** Source material follows **
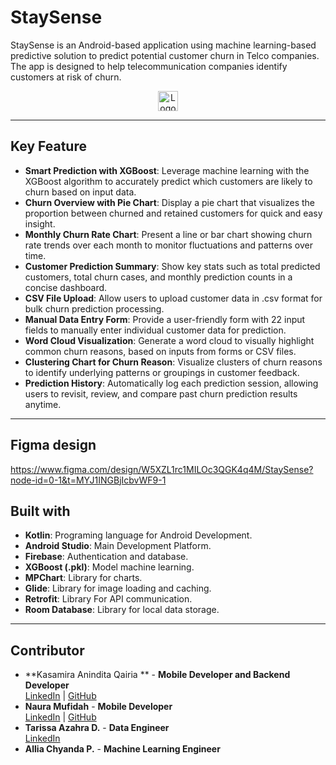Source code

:# StaySense

StaySense is an Android-based application using machine learning-based predictive solution to predict potential customer churn in Telco companies. The app is designed to help telecommunication companies identify customers at risk of churn.

<div align="center">
  <img width="32" height="32" alt="Logo_Staysense" src="https://github.com/user-attachments/assets/104a6104-6f41-46b9-a75c-6fb83d67473b" />
</div>

---

## Key Feature

- **Smart Prediction with XGBoost**: Leverage machine learning with the XGBoost algorithm to accurately predict which customers are likely to churn based on input data.
- **Churn Overview with Pie Chart**: Display a pie chart that visualizes the proportion between churned and retained customers for quick and easy insight.
- **Monthly Churn Rate Chart**: Present a line or bar chart showing churn rate trends over each month to monitor fluctuations and patterns over time.
- **Customer Prediction Summary**: Show key stats such as total predicted customers, total churn cases, and monthly prediction counts in a concise dashboard.
- **CSV File Upload**: Allow users to upload customer data in .csv format for bulk churn prediction processing.
- **Manual Data Entry Form**: Provide a user-friendly form with 22 input fields to manually enter individual customer data for prediction.
- **Word Cloud Visualization**: Generate a word cloud to visually highlight common churn reasons, based on inputs from forms or CSV files.
- **Clustering Chart for Churn Reason**: Visualize clusters of churn reasons to identify underlying patterns or groupings in customer feedback.
- **Prediction History**: Automatically log each prediction session, allowing users to revisit, review, and compare past churn prediction results anytime.

---

## Figma design
https://www.figma.com/design/W5XZL1rc1MILOc3QGK4q4M/StaySense?node-id=0-1&t=MYJ1INGBjIcbvWF9-1

## Built with

- **Kotlin**: Programing language for Android Development.
- **Android Studio**: Main Development Platform.
- **Firebase**: Authentication and database.
- **XGBoost (.pkl)**: Model machine learning.
- **MPChart**: Library for charts.
- **Glide**: Library for image loading and caching.
- **Retrofit**: Library For API communication.
- **Room Database**: Library for local data storage.

---

## Contributor

- **Kasamira Anindita Qairia ** - **Mobile Developer and Backend Developer**   
  [LinkedIn](https://www.linkedin.com/in/kasamira-anindita-9aa88524b/) | [GitHub](https://github.com/kasanindit)
- **Naura Mufidah** - **Mobile Developer**   
  [LinkedIn](https://www.linkedin.com/in/nauramufidah/) | [GitHub](https://github.com/nauramufidh)
- **Tarissa Azahra D.** - **Data Engineer**   
  [LinkedIn](https://www.linkedin.com/in/tarissa-azzahra-danantya/)
- **Allia Chyanda P.** - **Machine Learning Engineer**   

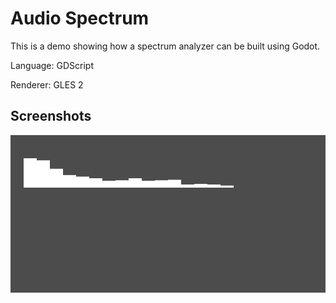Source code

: # Audio Spectrum

This is a demo showing how a spectrum analyzer
can be built using Godot.

Language: GDScript

Renderer: GLES 2

## Screenshots

![Screenshot](screenshots/spectrum.png)
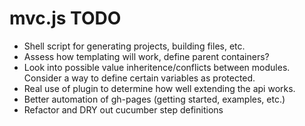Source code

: # mvc.js TODO

+ Shell script for generating projects, building files, etc.
+ Assess how templating will work, define parent containers?
+ Look into possible value inheritence/conflicts between modules. Consider a way to define certain variables as protected.
+ Real use of plugin to determine how well extending the api works.
+ Better automation of gh-pages (getting started, examples, etc.)
+ Refactor and DRY out cucumber step definitions
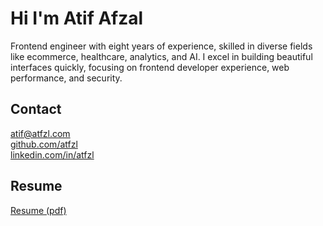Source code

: # Hi I'm Atif Afzal

Frontend engineer with eight years of experience, skilled in diverse fields like ecommerce, healthcare, analytics, and AI. I excel in building beautiful interfaces quickly, focusing on frontend developer experience, web performance, and security.

## Contact

[atif@atfzl.com](mailto:atif@atfzl.com)  
[github.com/atfzl](https://github.com/atfzl)  
[linkedin.com/in/atfzl](https://linkedin.com/in/atfzl)  

## Resume

[Resume (pdf)](/files/atif_afzal_resume.pdf)
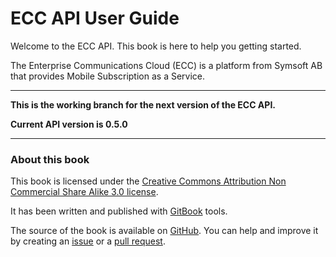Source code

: # ECC API User Guide

Welcome to the ECC API. This book is here to help you getting started.

The Enterprise Communications Cloud (ECC) is a platform from Symsoft AB that provides Mobile Subscription as a Service.

---

__This is the working branch for the next version of the ECC API.__

__Current API version is 0.5.0__

---

### About this book

This book is licensed under the [Creative Commons Attribution Non Commercial Share Alike 3.0 license](http://creativecommons.org/licenses/by-nc-sa/3.0/). 

It has been written and published with [GitBook](https://www.gitbook.io) tools.

The source of the book is available on [GitHub](https://github.com/symsoft/ecc-api-guide). You can help and improve it by creating an [issue](https://github.com/symsoft/ecc-api-guide/issues) or a [pull request](https://github.com/symsoft/ecc-api-guide/pulls).

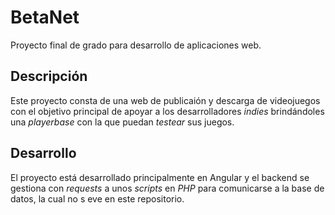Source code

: # BetaNet

Proyecto final de grado para desarrollo de aplicaciones web.

## Descripción

Este proyecto consta de una web de publicaión y descarga de videojuegos con el objetivo principal de apoyar a los desarrolladores *indies* brindándoles una *playerbase* con la que puedan *testear* sus juegos.

## Desarrollo

El proyecto está desarrollado principalmente en Angular y el backend se gestiona con *requests* a unos *scripts* en *PHP* para comunicarse a la base de datos, la cual no s eve en este repositorio.


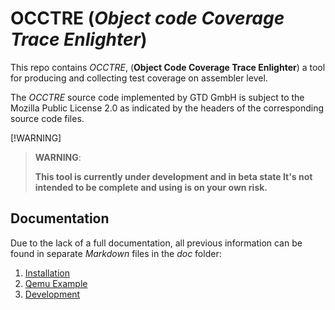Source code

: # OCCTRE (*Object code Coverage Trace Enlighter*)

This repo contains *OCCTRE*, (**Object Code Coverage Trace Enlighter**) a tool
for producing and collecting test coverage on assembler level.

The *OCCTRE* source code implemented by GTD GmbH is subject to the Mozilla
Public License 2.0 as indicated by the headers of the corresponding source code
files.

[!WARNING]
> **WARNING**:
>
> **This tool is currently under development and in beta state It's not intended
> to be complete and using is on your own risk.**

## Documentation

Due to the lack of a full documentation, all previous information can be found
in separate *Markdown* files in the *doc* folder:

1. [Installation](doc/1_Installation.md)
2. [Qemu Example](doc/2_Example_Qemu.md)
3. [Development](doc/3_Development.md)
** End of Source material **
Search the entries for the word "showing" and show every line that has it.

Response:
- **Monthly Churn Rate Chart**: Present a line or bar chart showing churn rate trends over each month to monitor fluctuations and patterns over time.
This is a demo showing how a spectrum analyzer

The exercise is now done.